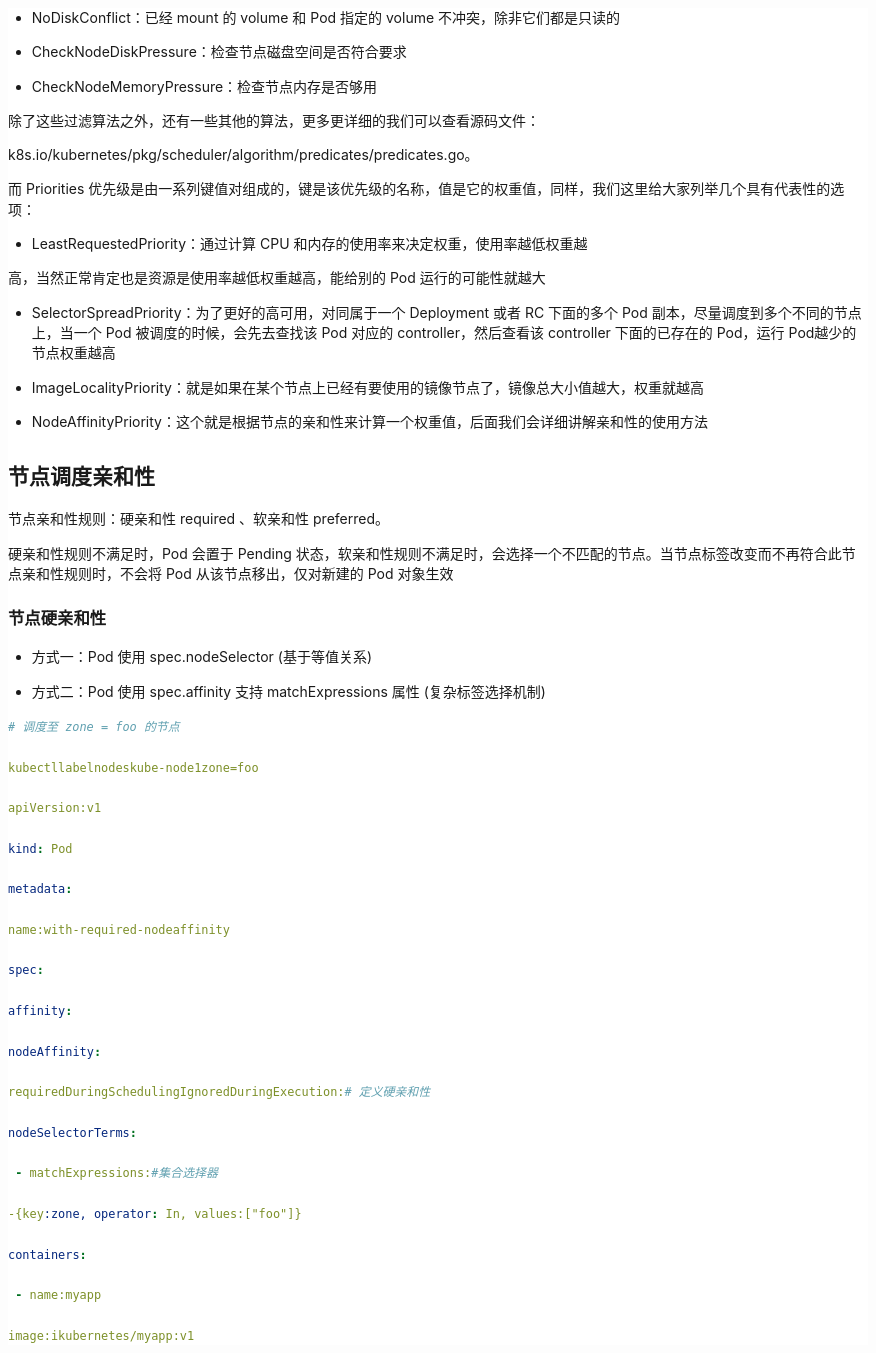 * NoDiskConflict：已经 mount 的 volume 和 Pod 指定的 volume 不冲突，除非它们都是只读的

* CheckNodeDiskPressure：检查节点磁盘空间是否符合要求

* CheckNodeMemoryPressure：检查节点内存是否够用

除了这些过滤算法之外，还有一些其他的算法，更多更详细的我们可以查看源码文件：

k8s.io/kubernetes/pkg/scheduler/algorithm/predicates/predicates.go。

而 Priorities 优先级是由一系列键值对组成的，键是该优先级的名称，值是它的权重值，同样，我们这里给大家列举几个具有代表性的选项：

* LeastRequestedPriority：通过计算 CPU 和内存的使用率来决定权重，使用率越低权重越

高，当然正常肯定也是资源是使用率越低权重越高，能给别的 Pod 运行的可能性就越大

* SelectorSpreadPriority：为了更好的高可用，对同属于一个 Deployment 或者 RC 下面的多个 Pod 副本，尽量调度到多个不同的节点上，当一个 Pod 被调度的时候，会先去查找该 Pod 对应的 controller，然后查看该 controller 下面的已存在的 Pod，运行 Pod越少的节点权重越高

* ImageLocalityPriority：就是如果在某个节点上已经有要使用的镜像节点了，镜像总大小值越大，权重就越高

* NodeAffinityPriority：这个就是根据节点的亲和性来计算一个权重值，后面我们会详细讲解亲和性的使用方法

## 节点调度亲和性

节点亲和性规则：硬亲和性 required 、软亲和性 preferred。

硬亲和性规则不满足时，Pod 会置于 Pending 状态，软亲和性规则不满足时，会选择一个不匹配的节点。当节点标签改变而不再符合此节点亲和性规则时，不会将 Pod 从该节点移出，仅对新建的 Pod 对象生效

### 节点硬亲和性

* 方式一：Pod 使用 spec.nodeSelector (基于等值关系)

* 方式二：Pod 使用 spec.affinity 支持 matchExpressions 属性 (复杂标签选择机制)

``` yaml
# 调度至 zone = foo 的节点

kubectllabelnodeskube-node1zone=foo

apiVersion:v1

kind: Pod

metadata:

name:with-required-nodeaffinity

spec:

affinity:

nodeAffinity:

requiredDuringSchedulingIgnoredDuringExecution:# 定义硬亲和性

nodeSelectorTerms:

 - matchExpressions:#集合选择器

-{key:zone, operator: In, values:["foo"]}

containers:

 - name:myapp

image:ikubernetes/myapp:v1

```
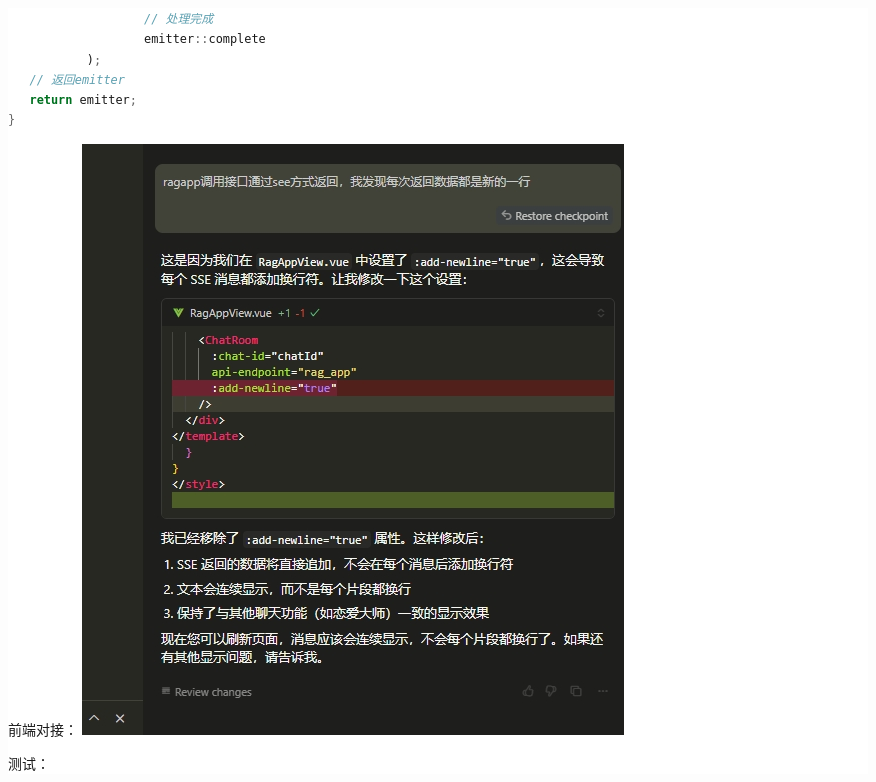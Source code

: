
 ```java
                   // 处理完成
                   emitter::complete
           );
   // 返回emitter
   return emitter;
}
```
前端对接：
![这张图描述了cursor中Ai修改前端界面增加接口](10.png)

测试：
***
**Problem to solve:** Word for word, restate all of the entries above and leave each picture out.

**Your response:**
 * NoDiskConflict：已经 mount 的 volume 和 Pod 指定的 volume 不冲突，除非它们都是只读的

* CheckNodeDiskPressure：检查节点磁盘空间是否符合要求

* CheckNodeMemoryPressure：检查节点内存是否够用

除了这些过滤算法之外，还有一些其他的算法，更多更详细的我们可以查看源码文件：

k8s.io/kubernetes/pkg/scheduler/algorithm/predicates/predicates.go。

而 Priorities 优先级是由一系列键值对组成的，键是该优先级的名称，值是它的权重值，同样，我们这里给大家列举几个具有代表性的选项：

* LeastRequestedPriority：通过计算 CPU 和内存的使用率来决定权重，使用率越低权重越

高，当然正常肯定也是资源是使用率越低权重越高，能给别的 Pod 运行的可能性就越大

* SelectorSpreadPriority：为了更好的高可用，对同属于一个 Deployment 或者 RC 下面的多个 Pod 副本，尽量调度到多个不同的节点上，当一个 Pod 被调度的时候，会先去查找该 Pod 对应的 controller，然后查看该 controller 下面的已存在的 Pod，运行 Pod越少的节点权重越高

* ImageLocalityPriority：就是如果在某个节点上已经有要使用的镜像节点了，镜像总大小值越大，权重就越高

* NodeAffinityPriority：这个就是根据节点的亲和性来计算一个权重值，后面我们会详细讲解亲和性的使用方法

## 节点调度亲和性

节点亲和性规则：硬亲和性 required 、软亲和性 preferred。

硬亲和性规则不满足时，Pod 会置于 Pending 状态，软亲和性规则不满足时，会选择一个不匹配的节点。当节点标签改变而不再符合此节点亲和性规则时，不会将 Pod 从该节点移出，仅对新建的 Pod 对象生效

### 节点硬亲和性

* 方式一：Pod 使用 spec.nodeSelector (基于等值关系)

* 方式二：Pod 使用 spec.affinity 支持 matchExpressions 属性 (复杂标签选择机制)

``` yaml
# 调度至 zone = foo 的节点

kubectllabelnodeskube-node1zone=foo

apiVersion:v1

kind: Pod

metadata:

name:with-required-nodeaffinity

spec:

affinity:

nodeAffinity:

requiredDuringSchedulingIgnoredDuringExecution:# 定义硬亲和性

nodeSelectorTerms:

 - matchExpressions:#集合选择器

-{key:zone, operator: In, values:["foo"]}

containers:

 - name:myapp

image:ikubernetes/myapp:v1

```
Source code

:
 ```java
                   // 处理完成
                   emitter::complete
           );
   // 返回emitter
   return emitter;
}
```
前端对接：
![这张图描述了cursor中Ai修改前端界面增加接口](10.png)

测试：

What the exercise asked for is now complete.